-- TASK TO CARRY OUT --
Only the number is wanted: how many lines of the data contain "Prediction"?

-- INFORMATION PROVIDED --
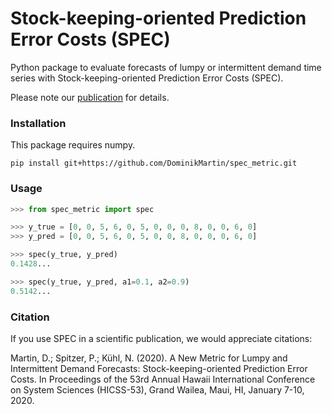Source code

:  # Stock-keeping-oriented Prediction Error Costs (SPEC)
Python package to evaluate forecasts of lumpy or intermittent demand time series with Stock-keeping-oriented Prediction Error Costs (SPEC).

Please note our [publication](https://arxiv.org/abs/2004.10537) for details.

### Installation
This package requires numpy.
```
pip install git+https://github.com/DominikMartin/spec_metric.git
```

### Usage
```python
>>> from spec_metric import spec

>>> y_true = [0, 0, 5, 6, 0, 5, 0, 0, 0, 8, 0, 0, 6, 0]
>>> y_pred = [0, 0, 5, 6, 0, 5, 0, 0, 8, 0, 0, 0, 6, 0]

>>> spec(y_true, y_pred)
0.1428...

>>> spec(y_true, y_pred, a1=0.1, a2=0.9)
0.5142...
```

### Citation
If you use SPEC in a scientific publication, we would appreciate citations:

Martin, D.; Spitzer, P.; Kühl, N. (2020). A New Metric for Lumpy and Intermittent Demand Forecasts: Stock-keeping-oriented Prediction Error Costs. In Proceedings of the 53rd Annual Hawaii International Conference on System Sciences (HICSS-53), Grand Wailea, Maui, HI, January 7-10, 2020.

-- EXERCISE OUTPUT --
3